_YOUR TASK_: Restate the data that follows exactly as it stands, beginning with the first line and ending with the line that contains "Time-series images were".

---------------

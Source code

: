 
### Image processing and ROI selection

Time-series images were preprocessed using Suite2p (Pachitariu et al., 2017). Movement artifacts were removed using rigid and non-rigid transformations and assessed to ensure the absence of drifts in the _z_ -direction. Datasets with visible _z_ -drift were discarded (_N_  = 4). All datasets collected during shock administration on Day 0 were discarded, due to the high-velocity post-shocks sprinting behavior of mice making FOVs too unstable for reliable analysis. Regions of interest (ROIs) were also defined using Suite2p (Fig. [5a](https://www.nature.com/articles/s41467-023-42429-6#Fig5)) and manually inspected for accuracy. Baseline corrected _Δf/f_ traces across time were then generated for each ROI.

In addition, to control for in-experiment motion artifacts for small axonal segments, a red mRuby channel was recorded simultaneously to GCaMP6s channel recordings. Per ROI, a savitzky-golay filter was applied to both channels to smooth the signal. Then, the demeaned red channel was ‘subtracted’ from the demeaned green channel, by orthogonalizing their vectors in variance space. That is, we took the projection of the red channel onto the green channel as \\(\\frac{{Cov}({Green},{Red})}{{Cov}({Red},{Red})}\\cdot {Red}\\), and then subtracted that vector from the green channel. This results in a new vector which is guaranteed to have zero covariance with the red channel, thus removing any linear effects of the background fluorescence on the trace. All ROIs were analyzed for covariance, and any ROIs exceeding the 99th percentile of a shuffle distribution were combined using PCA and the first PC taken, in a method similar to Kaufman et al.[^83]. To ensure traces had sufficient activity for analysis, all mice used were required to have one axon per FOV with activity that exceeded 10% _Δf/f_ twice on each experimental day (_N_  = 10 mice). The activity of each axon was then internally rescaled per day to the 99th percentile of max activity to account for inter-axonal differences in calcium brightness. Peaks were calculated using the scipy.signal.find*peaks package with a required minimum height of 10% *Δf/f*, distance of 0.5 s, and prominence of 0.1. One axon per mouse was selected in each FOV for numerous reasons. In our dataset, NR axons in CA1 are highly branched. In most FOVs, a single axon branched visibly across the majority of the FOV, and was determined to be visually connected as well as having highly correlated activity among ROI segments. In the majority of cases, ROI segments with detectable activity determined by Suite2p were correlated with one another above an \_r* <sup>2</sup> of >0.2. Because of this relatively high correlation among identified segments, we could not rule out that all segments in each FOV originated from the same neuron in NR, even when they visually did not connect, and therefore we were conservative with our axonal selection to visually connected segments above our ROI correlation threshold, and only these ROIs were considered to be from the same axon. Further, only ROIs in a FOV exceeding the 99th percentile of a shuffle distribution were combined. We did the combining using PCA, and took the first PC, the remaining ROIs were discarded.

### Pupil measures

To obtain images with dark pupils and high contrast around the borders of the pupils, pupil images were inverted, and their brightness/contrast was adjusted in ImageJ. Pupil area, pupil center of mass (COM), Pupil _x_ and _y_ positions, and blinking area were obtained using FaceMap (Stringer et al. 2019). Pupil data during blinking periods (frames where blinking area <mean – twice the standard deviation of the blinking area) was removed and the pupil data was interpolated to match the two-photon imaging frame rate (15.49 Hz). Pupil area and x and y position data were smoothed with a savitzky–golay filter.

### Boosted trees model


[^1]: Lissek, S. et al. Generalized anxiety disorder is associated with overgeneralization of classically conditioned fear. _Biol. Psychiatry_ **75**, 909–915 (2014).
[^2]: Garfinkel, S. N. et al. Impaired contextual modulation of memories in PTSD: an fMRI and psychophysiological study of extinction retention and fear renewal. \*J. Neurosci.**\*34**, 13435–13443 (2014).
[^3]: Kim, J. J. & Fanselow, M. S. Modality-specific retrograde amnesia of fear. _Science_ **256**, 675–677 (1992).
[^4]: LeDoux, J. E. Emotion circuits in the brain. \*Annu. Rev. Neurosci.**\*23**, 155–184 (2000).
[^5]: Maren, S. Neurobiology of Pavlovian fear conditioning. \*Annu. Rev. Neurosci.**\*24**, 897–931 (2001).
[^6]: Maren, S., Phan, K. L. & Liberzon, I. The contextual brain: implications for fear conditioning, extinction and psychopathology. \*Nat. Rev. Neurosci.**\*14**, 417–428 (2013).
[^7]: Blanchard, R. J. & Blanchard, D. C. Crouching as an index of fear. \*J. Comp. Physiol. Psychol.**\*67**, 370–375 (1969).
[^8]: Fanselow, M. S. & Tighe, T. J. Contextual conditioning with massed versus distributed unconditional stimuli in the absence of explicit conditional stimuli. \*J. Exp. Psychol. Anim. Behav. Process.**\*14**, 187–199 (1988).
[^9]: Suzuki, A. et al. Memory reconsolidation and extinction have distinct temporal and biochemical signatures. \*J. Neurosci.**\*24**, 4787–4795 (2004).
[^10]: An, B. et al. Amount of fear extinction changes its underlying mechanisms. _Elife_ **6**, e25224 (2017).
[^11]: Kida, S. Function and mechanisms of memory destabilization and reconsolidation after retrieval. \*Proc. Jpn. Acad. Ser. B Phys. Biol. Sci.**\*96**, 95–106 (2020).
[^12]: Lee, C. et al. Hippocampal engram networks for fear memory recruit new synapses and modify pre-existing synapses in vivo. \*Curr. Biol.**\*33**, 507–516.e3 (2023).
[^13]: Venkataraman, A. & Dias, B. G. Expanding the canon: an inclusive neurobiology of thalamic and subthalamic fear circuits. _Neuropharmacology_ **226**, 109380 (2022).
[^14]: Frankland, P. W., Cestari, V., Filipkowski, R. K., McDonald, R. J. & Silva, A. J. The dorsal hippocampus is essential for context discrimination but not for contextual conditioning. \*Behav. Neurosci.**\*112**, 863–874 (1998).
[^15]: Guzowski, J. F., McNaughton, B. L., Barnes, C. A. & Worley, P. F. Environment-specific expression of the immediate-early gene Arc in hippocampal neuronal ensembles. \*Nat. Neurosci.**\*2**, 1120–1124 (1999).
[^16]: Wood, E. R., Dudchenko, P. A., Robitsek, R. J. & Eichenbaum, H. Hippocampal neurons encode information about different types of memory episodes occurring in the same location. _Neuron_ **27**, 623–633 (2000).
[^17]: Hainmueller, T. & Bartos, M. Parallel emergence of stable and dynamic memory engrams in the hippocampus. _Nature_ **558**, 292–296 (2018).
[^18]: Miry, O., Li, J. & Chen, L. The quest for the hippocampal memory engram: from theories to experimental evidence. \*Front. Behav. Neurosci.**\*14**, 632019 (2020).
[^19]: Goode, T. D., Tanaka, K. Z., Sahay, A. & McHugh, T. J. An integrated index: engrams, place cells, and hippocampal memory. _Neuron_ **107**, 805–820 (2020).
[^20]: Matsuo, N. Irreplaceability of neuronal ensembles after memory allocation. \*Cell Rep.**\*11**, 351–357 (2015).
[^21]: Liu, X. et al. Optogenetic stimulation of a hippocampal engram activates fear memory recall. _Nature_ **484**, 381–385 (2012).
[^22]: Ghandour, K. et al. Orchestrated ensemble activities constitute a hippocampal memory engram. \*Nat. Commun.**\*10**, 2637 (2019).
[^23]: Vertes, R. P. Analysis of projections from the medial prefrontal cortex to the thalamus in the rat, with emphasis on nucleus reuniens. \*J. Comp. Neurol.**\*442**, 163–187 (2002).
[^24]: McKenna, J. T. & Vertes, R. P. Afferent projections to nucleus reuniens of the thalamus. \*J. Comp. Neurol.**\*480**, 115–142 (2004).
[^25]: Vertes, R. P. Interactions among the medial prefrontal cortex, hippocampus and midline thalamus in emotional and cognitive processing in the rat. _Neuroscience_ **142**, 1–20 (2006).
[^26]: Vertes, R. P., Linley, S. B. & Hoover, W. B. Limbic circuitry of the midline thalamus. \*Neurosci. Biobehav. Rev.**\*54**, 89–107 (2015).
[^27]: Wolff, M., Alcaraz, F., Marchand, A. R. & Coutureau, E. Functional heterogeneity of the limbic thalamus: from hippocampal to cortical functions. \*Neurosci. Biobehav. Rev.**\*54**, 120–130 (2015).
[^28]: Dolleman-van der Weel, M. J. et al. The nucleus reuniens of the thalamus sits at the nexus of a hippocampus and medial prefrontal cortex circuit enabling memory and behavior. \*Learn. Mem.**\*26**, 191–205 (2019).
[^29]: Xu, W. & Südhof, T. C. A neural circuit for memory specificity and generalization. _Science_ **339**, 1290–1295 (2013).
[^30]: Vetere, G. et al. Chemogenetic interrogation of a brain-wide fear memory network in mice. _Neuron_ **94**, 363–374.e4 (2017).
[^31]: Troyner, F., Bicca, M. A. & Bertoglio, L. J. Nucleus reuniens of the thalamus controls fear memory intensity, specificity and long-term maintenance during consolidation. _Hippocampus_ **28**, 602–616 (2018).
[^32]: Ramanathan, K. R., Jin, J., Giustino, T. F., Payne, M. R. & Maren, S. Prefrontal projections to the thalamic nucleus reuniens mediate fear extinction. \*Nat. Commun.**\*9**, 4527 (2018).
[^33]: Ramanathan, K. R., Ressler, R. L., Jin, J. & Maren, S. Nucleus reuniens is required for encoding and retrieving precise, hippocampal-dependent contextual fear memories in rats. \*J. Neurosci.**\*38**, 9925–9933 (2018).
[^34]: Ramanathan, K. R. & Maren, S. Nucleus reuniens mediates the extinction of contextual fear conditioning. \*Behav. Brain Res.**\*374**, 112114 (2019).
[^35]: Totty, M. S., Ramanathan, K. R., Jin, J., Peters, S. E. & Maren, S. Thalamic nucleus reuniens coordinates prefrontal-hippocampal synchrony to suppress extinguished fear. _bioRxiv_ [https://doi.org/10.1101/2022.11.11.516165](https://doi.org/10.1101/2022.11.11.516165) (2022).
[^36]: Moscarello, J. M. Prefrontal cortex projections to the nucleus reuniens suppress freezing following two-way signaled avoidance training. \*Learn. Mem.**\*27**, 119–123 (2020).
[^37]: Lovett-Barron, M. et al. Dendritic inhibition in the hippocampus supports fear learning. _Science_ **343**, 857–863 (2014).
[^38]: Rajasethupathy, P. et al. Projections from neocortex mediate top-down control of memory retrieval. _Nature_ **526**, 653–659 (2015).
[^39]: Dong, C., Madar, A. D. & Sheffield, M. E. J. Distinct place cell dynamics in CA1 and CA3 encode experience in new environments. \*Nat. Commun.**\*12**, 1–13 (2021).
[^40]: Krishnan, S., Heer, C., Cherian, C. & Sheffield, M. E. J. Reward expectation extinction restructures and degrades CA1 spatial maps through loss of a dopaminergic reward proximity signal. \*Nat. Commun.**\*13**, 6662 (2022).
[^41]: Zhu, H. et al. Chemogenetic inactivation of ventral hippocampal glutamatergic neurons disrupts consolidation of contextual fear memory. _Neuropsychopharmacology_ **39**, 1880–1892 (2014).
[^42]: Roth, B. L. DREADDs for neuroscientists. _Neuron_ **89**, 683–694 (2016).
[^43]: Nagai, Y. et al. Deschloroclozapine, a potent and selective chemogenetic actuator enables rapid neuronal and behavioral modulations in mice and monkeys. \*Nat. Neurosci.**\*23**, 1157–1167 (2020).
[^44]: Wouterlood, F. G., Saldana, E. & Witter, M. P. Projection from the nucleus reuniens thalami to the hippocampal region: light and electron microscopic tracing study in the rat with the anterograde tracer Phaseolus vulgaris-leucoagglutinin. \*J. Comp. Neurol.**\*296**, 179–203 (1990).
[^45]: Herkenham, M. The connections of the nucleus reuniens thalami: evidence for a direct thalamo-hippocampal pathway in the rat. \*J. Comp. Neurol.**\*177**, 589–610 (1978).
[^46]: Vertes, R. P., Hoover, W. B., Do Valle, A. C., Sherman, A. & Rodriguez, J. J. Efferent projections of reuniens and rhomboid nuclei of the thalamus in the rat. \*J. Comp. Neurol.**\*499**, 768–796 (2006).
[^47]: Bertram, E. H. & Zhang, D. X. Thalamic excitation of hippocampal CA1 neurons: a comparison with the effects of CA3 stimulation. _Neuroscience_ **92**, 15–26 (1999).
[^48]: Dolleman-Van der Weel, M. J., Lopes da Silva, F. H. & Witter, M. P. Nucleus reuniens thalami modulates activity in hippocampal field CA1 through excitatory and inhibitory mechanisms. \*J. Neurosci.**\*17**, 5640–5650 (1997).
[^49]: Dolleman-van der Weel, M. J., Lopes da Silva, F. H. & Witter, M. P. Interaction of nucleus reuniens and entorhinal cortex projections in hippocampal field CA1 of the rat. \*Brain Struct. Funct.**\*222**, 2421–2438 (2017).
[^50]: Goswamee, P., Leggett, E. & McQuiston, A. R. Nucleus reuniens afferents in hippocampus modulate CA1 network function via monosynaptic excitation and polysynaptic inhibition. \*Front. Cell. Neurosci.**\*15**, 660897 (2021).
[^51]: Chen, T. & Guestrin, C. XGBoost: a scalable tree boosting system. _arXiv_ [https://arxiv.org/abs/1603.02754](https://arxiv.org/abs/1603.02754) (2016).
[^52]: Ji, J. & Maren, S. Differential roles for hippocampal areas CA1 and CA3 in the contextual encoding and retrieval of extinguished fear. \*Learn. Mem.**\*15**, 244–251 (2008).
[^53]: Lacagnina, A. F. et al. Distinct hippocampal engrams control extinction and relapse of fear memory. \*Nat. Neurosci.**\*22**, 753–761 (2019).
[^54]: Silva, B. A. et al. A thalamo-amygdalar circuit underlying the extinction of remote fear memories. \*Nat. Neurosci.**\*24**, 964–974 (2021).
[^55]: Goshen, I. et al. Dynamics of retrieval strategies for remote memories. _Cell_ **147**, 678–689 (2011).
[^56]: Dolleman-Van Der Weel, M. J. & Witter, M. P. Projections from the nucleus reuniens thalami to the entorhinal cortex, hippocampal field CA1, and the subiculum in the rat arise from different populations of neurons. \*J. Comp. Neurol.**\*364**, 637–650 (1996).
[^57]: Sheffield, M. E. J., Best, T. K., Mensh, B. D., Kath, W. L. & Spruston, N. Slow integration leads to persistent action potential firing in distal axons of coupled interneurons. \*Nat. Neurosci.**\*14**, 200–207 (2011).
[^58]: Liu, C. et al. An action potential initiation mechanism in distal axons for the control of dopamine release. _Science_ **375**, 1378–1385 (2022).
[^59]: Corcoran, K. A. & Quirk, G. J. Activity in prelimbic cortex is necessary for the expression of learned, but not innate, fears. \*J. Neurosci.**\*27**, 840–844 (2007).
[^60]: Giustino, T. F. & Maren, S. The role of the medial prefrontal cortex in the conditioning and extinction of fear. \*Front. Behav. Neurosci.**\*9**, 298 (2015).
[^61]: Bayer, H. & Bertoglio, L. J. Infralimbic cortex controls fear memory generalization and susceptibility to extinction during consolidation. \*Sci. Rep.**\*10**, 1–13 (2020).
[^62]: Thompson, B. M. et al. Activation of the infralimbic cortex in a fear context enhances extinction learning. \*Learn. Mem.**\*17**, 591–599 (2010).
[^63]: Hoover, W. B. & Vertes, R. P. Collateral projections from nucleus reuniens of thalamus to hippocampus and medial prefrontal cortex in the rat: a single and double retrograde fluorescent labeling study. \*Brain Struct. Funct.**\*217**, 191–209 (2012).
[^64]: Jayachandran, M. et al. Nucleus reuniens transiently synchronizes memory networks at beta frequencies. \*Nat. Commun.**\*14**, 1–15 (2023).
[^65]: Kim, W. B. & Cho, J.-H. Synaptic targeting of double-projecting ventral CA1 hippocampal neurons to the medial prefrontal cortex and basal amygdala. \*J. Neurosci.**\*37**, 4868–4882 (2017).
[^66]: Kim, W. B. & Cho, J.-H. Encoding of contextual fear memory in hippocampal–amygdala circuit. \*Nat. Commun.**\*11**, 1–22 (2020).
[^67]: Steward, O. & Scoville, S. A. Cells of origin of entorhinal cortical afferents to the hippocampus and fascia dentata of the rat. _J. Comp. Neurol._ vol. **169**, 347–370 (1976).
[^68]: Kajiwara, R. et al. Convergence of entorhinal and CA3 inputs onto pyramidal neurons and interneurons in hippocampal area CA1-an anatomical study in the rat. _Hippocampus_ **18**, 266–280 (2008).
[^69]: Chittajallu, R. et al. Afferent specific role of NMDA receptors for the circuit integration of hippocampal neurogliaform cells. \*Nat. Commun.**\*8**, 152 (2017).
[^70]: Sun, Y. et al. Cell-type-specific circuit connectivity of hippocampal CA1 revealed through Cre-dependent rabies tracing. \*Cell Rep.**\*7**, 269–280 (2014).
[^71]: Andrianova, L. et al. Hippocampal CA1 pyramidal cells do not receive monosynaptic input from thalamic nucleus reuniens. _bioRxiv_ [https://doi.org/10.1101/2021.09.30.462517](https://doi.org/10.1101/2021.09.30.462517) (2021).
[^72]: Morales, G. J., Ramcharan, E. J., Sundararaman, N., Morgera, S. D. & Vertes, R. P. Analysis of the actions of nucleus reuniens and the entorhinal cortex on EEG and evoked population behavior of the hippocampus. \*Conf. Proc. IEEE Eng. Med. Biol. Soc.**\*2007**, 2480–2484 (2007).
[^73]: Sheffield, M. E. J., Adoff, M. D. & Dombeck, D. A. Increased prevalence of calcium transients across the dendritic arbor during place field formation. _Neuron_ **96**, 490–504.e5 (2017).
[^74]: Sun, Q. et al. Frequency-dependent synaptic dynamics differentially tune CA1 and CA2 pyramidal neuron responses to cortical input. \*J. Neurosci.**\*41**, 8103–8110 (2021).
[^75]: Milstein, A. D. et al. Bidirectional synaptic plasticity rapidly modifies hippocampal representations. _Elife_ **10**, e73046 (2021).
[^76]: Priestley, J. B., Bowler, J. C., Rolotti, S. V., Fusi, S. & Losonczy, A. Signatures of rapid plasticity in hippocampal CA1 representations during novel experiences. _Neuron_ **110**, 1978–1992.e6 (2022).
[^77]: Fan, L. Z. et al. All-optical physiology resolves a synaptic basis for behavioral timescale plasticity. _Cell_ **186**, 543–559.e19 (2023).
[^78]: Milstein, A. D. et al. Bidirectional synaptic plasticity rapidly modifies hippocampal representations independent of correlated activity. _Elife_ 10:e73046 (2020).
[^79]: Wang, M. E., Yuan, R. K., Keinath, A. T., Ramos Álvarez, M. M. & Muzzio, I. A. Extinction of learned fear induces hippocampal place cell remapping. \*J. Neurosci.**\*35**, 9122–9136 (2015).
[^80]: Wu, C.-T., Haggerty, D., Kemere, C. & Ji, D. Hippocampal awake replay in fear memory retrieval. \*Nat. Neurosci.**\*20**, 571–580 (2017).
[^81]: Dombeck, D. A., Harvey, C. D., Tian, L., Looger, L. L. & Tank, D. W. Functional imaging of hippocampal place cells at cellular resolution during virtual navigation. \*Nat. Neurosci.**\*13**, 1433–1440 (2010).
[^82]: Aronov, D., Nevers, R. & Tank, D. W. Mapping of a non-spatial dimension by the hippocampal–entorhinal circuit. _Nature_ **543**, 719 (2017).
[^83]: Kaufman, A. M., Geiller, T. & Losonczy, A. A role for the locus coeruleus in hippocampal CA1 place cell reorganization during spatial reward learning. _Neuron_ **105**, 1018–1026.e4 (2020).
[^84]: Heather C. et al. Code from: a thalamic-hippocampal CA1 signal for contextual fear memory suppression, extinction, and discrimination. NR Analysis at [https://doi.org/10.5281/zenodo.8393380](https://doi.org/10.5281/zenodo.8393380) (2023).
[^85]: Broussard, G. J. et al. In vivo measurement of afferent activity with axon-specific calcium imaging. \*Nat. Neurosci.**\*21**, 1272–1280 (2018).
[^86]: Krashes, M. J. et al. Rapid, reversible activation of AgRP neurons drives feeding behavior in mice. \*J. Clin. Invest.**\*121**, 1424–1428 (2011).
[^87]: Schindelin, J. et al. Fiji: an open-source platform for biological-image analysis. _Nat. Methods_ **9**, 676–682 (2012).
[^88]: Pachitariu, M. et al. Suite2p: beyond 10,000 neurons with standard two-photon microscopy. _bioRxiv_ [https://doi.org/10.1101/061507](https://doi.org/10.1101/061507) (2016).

---------------

_ANSWER TO THE PROBLEM_:
Source code

: 
### Image processing and ROI selection

Time-series images were preprocessed using Suite2p (Pachitariu et al., 2017). Movement artifacts were removed using rigid and non-rigid transformations and assessed to ensure the absence of drifts in the _z_ -direction. Datasets with visible _z_ -drift were discarded (_N_  = 4). All datasets collected during shock administration on Day 0 were discarded, due to the high-velocity post-shocks sprinting behavior of mice making FOVs too unstable for reliable analysis. Regions of interest (ROIs) were also defined using Suite2p (Fig. [5a](https://www.nature.com/articles/s41467-023-42429-6#Fig5)) and manually inspected for accuracy. Baseline corrected _Δf/f_ traces across time were then generated for each ROI.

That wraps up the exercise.